Right-Angled Trigonometry

While the hypotenuse is a fixed side, the "opposite" and "adjacent" labels will swap depending on which non-right angle you choose as your reference.

The SOH CAH TOA Ratios

SOH CAH TOA is a mnemonic used to remember the three primary trigonometric ratios. These formulas link the side lengths of a right-angled triangle to its interior angles:

$$\sin(\theta) = \frac{\text{Opposite}}{\text{Hypotenuse}}$$ $$\cos(\theta) = \frac{\text{Adjacent}}{\text{Hypotenuse}}$$ $$\tan(\theta) = \frac{\text{Opposite}}{\text{Adjacent}}$$

Calculating Missing Side Lengths

To calculate a missing side length, you must identify the correct trigonometric ratio, substitute the known values, and use algebraic rearrangement to solve for the unknown side.

Calculate the length of the opposite side $x$ in a right-angled triangle where the reference angle is $50^\circ$ and the adjacent side is $6\text{ cm}$.

Step 1: Label the sides relative to the angle.

• Known side ($6\text{ cm}$) = Adjacent ($A$)
• Unknown side ($x$) = Opposite ($O$)

Step 2: Select the correct ratio using SOH CAH TOA.

• We have $O$ and $A$, so we use TOA: $\tan(\theta) = \frac{O}{A}$.

Step 3: Substitute the values into the formula.

• $\tan(50^\circ) = \frac{x}{6}$

Step 4: Rearrange the formula to make $x$ the subject.

• $x = 6 \times \tan(50^\circ)$

Step 5: Calculate the final answer.

• $x \approx 7.15\text{ cm}$ (to 3 sig figs).

When the unknown side is the denominator in your fraction, the algebraic rearrangement requires an extra step.

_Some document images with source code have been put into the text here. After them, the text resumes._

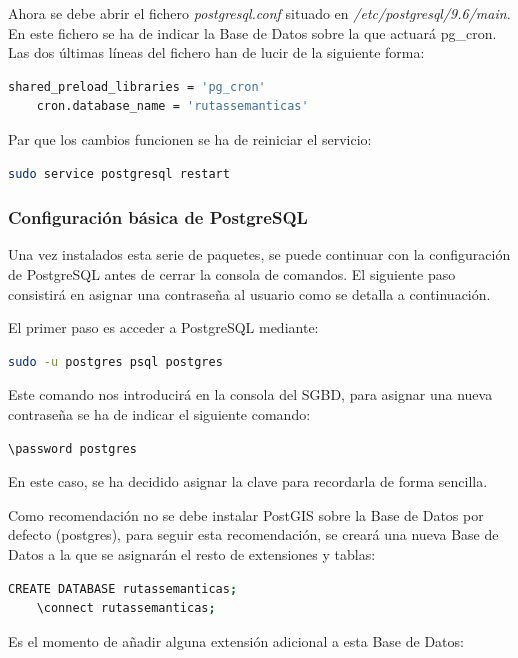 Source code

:Ahora se debe abrir el fichero \textit{postgresql.conf} situado en \textit{/etc/postgresql/9.6/main}. En este fichero se ha de indicar la Base de Datos sobre la que actuará pg\_cron. Las dos últimas líneas del fichero han de lucir de la siguiente forma:
\begin{lstlisting}[language=bash]
	shared_preload_libraries = 'pg_cron'
	cron.database_name = 'rutassemanticas'
\end{lstlisting}

Par que los cambios funcionen se ha de reiniciar el servicio:
\begin{lstlisting}[language=bash]
	sudo service postgresql restart
\end{lstlisting}

\subsubsection{Configuración básica de PostgreSQL}

Una vez instalados esta serie de paquetes, se puede continuar con la configuración de PostgreSQL antes de cerrar la consola de comandos. El siguiente paso consistirá en asignar una contraseña al usuario   como se detalla a continuación.

El primer paso es acceder a PostgreSQL mediante:
\begin{lstlisting}[language=bash]
	sudo -u postgres psql postgres
\end{lstlisting}
Este comando nos introducirá en la consola del SGBD, para asignar una nueva contraseña se ha de indicar el siguiente comando:

\begin{lstlisting}[language=bash]
	\password postgres
\end{lstlisting}

En este caso, se ha decidido asignar la clave  para recordarla de forma sencilla.

Como recomendación no se debe instalar PostGIS sobre la Base de Datos por defecto (postgres), para seguir esta recomendación, se creará una nueva Base de Datos a la que se asignarán el resto de extensiones y tablas:

\begin{lstlisting}[language=bash]
	CREATE DATABASE rutassemanticas;
	\connect rutassemanticas;
\end{lstlisting}

Es el momento de añadir alguna extensión adicional a esta Base de Datos:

Calculate the length of the hypotenuse $x$ in a right-angled triangle where the angle is $34^\circ$ and the opposite side is $4\text{ cm}$.

Step 1: Label the sides relative to the angle.

• Known side ($4\text{ cm}$) = Opposite ($O$)
• Unknown side ($x$) = Hypotenuse ($H$)

Step 2: Select the correct ratio using SOH CAH TOA.

• We have $O$ and $H$, so we use SOH: $\sin(\theta) = \frac{O}{H}$.

Step 3: Substitute the values into the formula.

• $\sin(34^\circ) = \frac{4}{x}$

Step 4: Rearrange algebraically by "swapping" the unknown variable and the trigonometric function.

• $x = \frac{4}{\sin(34^\circ)}$

Step 5: Calculate the final answer.

• $x \approx 7.15\text{ cm}$ (to 3 sig figs).

Calculating Missing Angles

To find a missing angle rather than a side, you must use an inverse trigonometric function ($\sin^{-1}$, $\cos^{-1}$, or $\tan^{-1}$). While standard trigonometric ratios output side proportions, inverse functions return the of the missing angle in degrees.

Calculate the missing angle $x$ in a right-angled triangle where the opposite side is $7\text{ cm}$ and the hypotenuse is $12\text{ cm}$.

Step 1: Label the sides relative to the angle.

• We have the Opposite ($7\text{ cm}$) and the Hypotenuse ($12\text{ cm}$).

Step 2: Select the correct ratio using SOH CAH TOA.

• Use SOH: $\sin(x) = \frac{O}{H}$.

Step 3: Substitute the known values.

• $\sin(x) = \frac{7}{12}$

Step 4: Apply the inverse sine function to find $x$.

• $x = \sin^{-1}(\frac{7}{12})$

Step 5: Calculate and round the final answer.

• $x = 35.6853...^\circ$
• $x = 35.7^\circ$ (to 1 d.p.).

Calculator Settings and Accuracy

For Edexcel GCSE Mathematics, your calculator must strictly be in Degree mode, typically indicated by a 'D' or 'DEG' at the top of the display.

• If your calculator is set to Radians (R) or Gradians (G), all trigonometric calculations will be completely incorrect.
• To maintain accuracy, do not write down truncated decimal values halfway through a calculation. Use the exact fraction or the 'ANS' button on your calculator until the final step.